EVMDD Library for Python (pyevmdd)

I started using Edge-valued Multi-valued Decision Diagrams (EVMDDs) [CS02] a bit more than a year ago while working on AI planning with state-dependent action costs [GKM15]. Throughout 2015, we were happy using the wonderful EVMDD library MEDDLY by Junaid Babar and Andrew Miner more or less as a black box. This worked very well for us, both because MEDDLY is stable and efficient, and because it is written in C++, just like the PROST planner in which we employed EVMDDs and MEDDLY.

But now we are planning to release a small tool that translates tasks formulated in a state-dependent action cost extension of PDDL into tasks formulated in PDDL with state-independent action costs. Since this tool will be based on the Fast Downward translator (written in Python) and we want to avoid introducing too many external dependencies, I considered writing my own EVMDD implementation in Python. Besides that, two more things motivated me to implement such a library: first, I wanted to have an EVMDD playground that is easy to play on, ideally with a function that simply takes an arithmetic term written in infix notation, a variable order, and the domain sizes of the variables, and returns a figure of the corresponding reduced ordered EVMDD. Second, I wanted to understand how EVMDDs work internally, in particular, how the basic arithmetic operations are implemented on EVMDDs.

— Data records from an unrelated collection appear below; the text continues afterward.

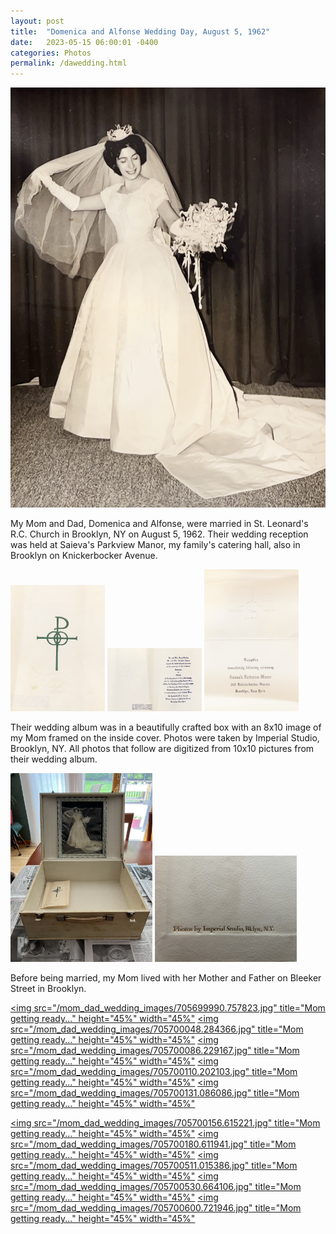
 ```yaml
---
layout: post
title:  "Domenica and Alfonse Wedding Day, August 5, 1962"
date:   2023-05-15 06:00:01 -0400
categories: Photos
permalink: /dawedding.html
---
```


![Domenica Saieva (nee Profito)](/mom_dad_wedding_images/705702162.033569.jpg "Domenica Saieva (nee Profito)")

My Mom and Dad, Domenica and Alfonse, were married in St. Leonard's R.C. Church in Brooklyn, NY on August 5, 1962.
Their wedding reception was held at Saieva's Parkview Manor, my family's catering hall, also in Brooklyn on Knickerbocker Avenue.

[<img src="/mom_dad_wedding_images/705701779.248657.jpg" title="Wedding Invitation Cover" height="30%" width="30%">](https://saieva.com/mom_dad_wedding_images/705701779.248657.jpg)
[<img src="/mom_dad_wedding_images/705701802.383079.jpg" title="Wedding Ceremony Invitation" height="30%" width="30%">](https://saieva.com/mom_dad_wedding_images/705701802.383079.jpg)
[<img src="/mom_dad_wedding_images/705701830.020159.jpg" title="Wedding Receiption Invitation" height="30%" width="30%">](https://saieva.com/mom_dad_wedding_images/705701830.020159.jpg)

Their wedding album was in a beautifully crafted box with an 8x10 image of my Mom framed on the inside cover.
Photos were taken by Imperial Studio, Brooklyn, NY. All photos that follow are digitized from 10x10 pictures
from their wedding album.

[<img src="/mom_dad_wedding_images/IMG_2899.jpeg" height="45%" width="45%">](https://saieva.com/mom_dad_wedding_images/IMG_2899.jpeg)
[<img src="/mom_dad_wedding_images/IMG_2907.jpeg" height="45%" width="45%">](https://saieva.com/mom_dad_wedding_images/IMG_2907.jpeg)

Before being married, my Mom lived with her Mother and Father on Bleeker Street in Brooklyn.

[<img src="/mom_dad_wedding_images/705699990.757823.jpg" title="Mom getting ready..." height="45%" width="45%"](https://saieva.com/mom_dad_wedding_images/705699990.757823.jpg)
[<img src="/mom_dad_wedding_images/705700048.284366.jpg" title="Mom getting ready..." height="45%" width="45%"](https://saieva.com/mom_dad_wedding_images/705700048.284366.jpg)
[<img src="/mom_dad_wedding_images/705700086.229167.jpg" title="Mom getting ready..." height="45%" width="45%"](https://saieva.com/mom_dad_wedding_images/705700086.229167.jpg)
[<img src="/mom_dad_wedding_images/705700110.202103.jpg" title="Mom getting ready..." height="45%" width="45%"](https://saieva.com/mom_dad_wedding_images/705700110.202103.jpg)
[<img src="/mom_dad_wedding_images/705700131.086086.jpg" title="Mom getting ready..." height="45%" width="45%"](https://saieva.com/mom_dad_wedding_images/705700131.086086.jpg)

[<img src="/mom_dad_wedding_images/705700156.615221.jpg" title="Mom getting ready..." height="45%" width="45%"](https://saieva.com/mom_dad_wedding_images/705700156.615221.jpg)
[<img src="/mom_dad_wedding_images/705700180.611941.jpg" title="Mom getting ready..." height="45%" width="45%"](https://saieva.com/mom_dad_wedding_images/705700180.611941.jpg)
[<img src="/mom_dad_wedding_images/705700511.015386.jpg" title="Mom getting ready..." height="45%" width="45%"](https://saieva.com/mom_dad_wedding_images/705700511.015386.jpg)
[<img src="/mom_dad_wedding_images/705700530.664106.jpg" title="Mom getting ready..." height="45%" width="45%"](https://saieva.com/mom_dad_wedding_images/705700530.664106.jpg)
[<img src="/mom_dad_wedding_images/705700600.721946.jpg" title="Mom getting ready..." height="45%" width="45%"](https://saieva.com/mom_dad_wedding_images/705700600.721946.jpg)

Finally, I was looking for a small programming project to practice my Python software development skills for a while, anyway. So, I used the winter holidays of 2015/2016 to write a first version of the EVMDD Library for Python (pyevmdd).

You can find the sources on GitHub and the documentation on Read the Docs.

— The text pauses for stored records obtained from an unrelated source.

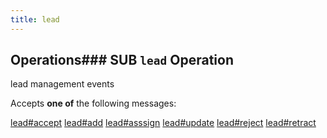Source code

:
 ```yaml
---
title: lead
---
```

## Operations### SUB `lead` Operation

lead management events

Accepts **one of** the following messages:

[lead#accept](message/lead.accept)
[lead#add](message/lead.add)
[lead#asssign](message/lead.asssign)
[lead#update](message/lead.update)
[lead#reject](message/lead.reject)
[lead#retract](message/lead.retract)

Gianfranco Ciardo, Radu Siminiceanu: Using Edge-Valued Decision Diagrams for Symbolic Generation of Shortest Paths. In: Proceedings of the 4th International Conference on Formal Methods in Computer-Aided Design (FMCAD 2002), pp. 256–273, 2002.


Florian Geißer, Thomas Keller, Robert Mattmüller: Delete Relaxations for Planning with State-Dependent Action Costs. In: Proceedings of the 24th International Joint Conference on Artificial Intelligence (IJCAI 2015), pp. 1573–1579, 2015.